Les détenus en Syrie, où un mouvement de contestation est réprimé dans le sang depuis un an, sont confrontés «à un monde cauchemardesque de torture systématique», qui ramène le pays des décennies en arrière, a dénoncé Amnesty International mercredi.

«L'ampleur de la torture et des mauvais traitements en Syrie a atteint un niveau jamais vu pendant des années et rappelle l'ère sombre des années 1970 et 1980», a affirmé l'ONG dans un rapport basé sur le témoignage de survivants s'étant enfuis en Jordanie.
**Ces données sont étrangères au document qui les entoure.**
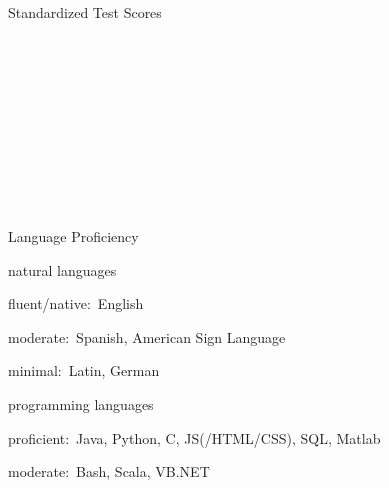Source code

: \documentclass{resume}
\newcommand{\AP}[0]{\DepartmentTitle{AP Coursework}{}}
\begin{document}
\begin{rSection}{Standardized Test Scores}
        \BeginDeptEvents
        \\
        \\
        \\
        \\
        \\
        \\
        \\
        \\
        \\
        \EndDeptEvents

      \AP

        \BeginDeptEvents
        \\
        \EndDeptEvents

  \end{rSection}





  \newpage

  \begin{rSection}{Language Proficiency}

  \begin{rSubSection}{\normalfont natural languages}{}{}{}
  \item fluent/native:~English
  \item moderate:~Spanish, American Sign Language
  \item minimal:~Latin, German
  \end{rSubSection}

  \begin{rSubSection}{\normalfont programming languages}{}{}{}
  \item proficient:~Java, Python, C, JS(/HTML/CSS), SQL, Matlab
  \item moderate:~Bash, Scala, VB.NET
  \end{rSubSection}

  \end{rSection}
\end{document}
La situation «est désormais très semblable à celle vécue par les détenus sous l'ancien président Hafez al-Assad - un monde cauchemardesque de torture systématique», a affirmé Ann Harrison, du programme d'Amnesty au Moyen-Orient.

Le rapport, publié à la veille du premier anniversaire du début de la révolte contre le régime de Bachar al-Assad, le fils d'Hafez, fait état de 31 méthodes de torture ou autres mauvais traitements utilisés par les forces de sécurité syriennes et les milices («chabbiha»).
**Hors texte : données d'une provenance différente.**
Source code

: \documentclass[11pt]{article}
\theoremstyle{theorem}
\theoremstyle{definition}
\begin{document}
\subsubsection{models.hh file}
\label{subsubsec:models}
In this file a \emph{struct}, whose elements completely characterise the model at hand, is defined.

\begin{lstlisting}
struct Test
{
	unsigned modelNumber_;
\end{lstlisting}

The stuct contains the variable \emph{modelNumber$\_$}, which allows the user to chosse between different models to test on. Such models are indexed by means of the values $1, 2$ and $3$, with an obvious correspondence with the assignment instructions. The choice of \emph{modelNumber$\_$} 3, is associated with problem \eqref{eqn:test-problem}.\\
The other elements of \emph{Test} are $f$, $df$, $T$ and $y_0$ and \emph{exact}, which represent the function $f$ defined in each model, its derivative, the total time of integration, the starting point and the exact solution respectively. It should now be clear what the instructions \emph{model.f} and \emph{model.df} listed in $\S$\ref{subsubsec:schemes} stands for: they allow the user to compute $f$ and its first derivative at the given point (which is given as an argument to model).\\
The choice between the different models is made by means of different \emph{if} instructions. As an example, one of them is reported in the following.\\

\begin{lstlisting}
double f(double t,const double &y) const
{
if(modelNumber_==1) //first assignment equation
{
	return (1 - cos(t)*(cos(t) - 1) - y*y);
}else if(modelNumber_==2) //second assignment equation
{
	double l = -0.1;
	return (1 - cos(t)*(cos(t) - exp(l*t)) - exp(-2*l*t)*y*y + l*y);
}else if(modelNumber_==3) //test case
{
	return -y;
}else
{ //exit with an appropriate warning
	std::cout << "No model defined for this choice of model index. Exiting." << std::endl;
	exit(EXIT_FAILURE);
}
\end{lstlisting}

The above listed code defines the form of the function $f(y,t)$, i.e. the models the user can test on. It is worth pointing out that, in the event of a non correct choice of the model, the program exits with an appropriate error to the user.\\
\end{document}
«Beaucoup de victimes ont dit avoir commencé à être battues lors de leur arrestation», puis les violences se sont intensifiées «à leur arrivée dans le centre de détention», leurs geôliers les frappant alors «avec des bâtons, des crosses de fusil, des fouets, des poings, des câbles», a ajouté Amnesty.
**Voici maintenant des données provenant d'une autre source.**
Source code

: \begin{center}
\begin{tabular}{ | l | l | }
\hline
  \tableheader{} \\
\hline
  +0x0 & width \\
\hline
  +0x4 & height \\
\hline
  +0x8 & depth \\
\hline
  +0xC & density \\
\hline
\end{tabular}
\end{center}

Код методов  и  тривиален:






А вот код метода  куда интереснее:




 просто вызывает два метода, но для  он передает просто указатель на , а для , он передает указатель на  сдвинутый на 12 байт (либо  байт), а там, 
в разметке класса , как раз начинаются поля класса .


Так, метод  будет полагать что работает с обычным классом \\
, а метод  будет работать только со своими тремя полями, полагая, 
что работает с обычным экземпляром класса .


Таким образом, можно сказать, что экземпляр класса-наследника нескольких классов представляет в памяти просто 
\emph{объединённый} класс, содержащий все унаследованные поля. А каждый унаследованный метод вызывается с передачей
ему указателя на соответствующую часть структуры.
Selon les témoignages recueillis auprès de 25 anciens détenus, la torture ou les mauvais traitements atteignaient leur paroxysme au moment des interrogatoires.

«Plusieurs survivants ont raconté la pratique du «dulab» (pneu en arabe), durant laquelle la victime est coincée dans un pneu - souvent hissé en hauteur - et battue, parfois avec des câbles ou des bâtons».

D'autres techniques, de plus en plus utilisées, consistent à suspendre le détenu au-dessus du sol et à le frapper, ou à le soumettre à des chocs électriques.

L'un des survivants, prénommé Tareq, a raconté à Amnesty comment, alors qu'il était interrogé dans le quartier de Kafr Soussa à Damas, il avait été forcé d'assister au viol d'un autre prisonnier, Khaled: «L'officier l'a violé contre le mur. Khaled pleurait, en frappant sa tête contre le mur.

Ann Harrison a affirmé que les témoignages recueillis attestaient que des «crimes contre l'humanité» étaient commis en Syrie.

«Les Syriens responsables de la torture - y compris ceux ayant donné les ordres - doivent n'avoir aucun doute sur le fait qu'ils seront confrontés à la justice», a-t-elle dit.

Amnesty a appelé le Conseil de droits de l'Homme de l'ONU à étendre le mandat de sa commission d'enquête sur la Syrie, en «renforçant sa capacité de contrôle (...) en vue de poursuites».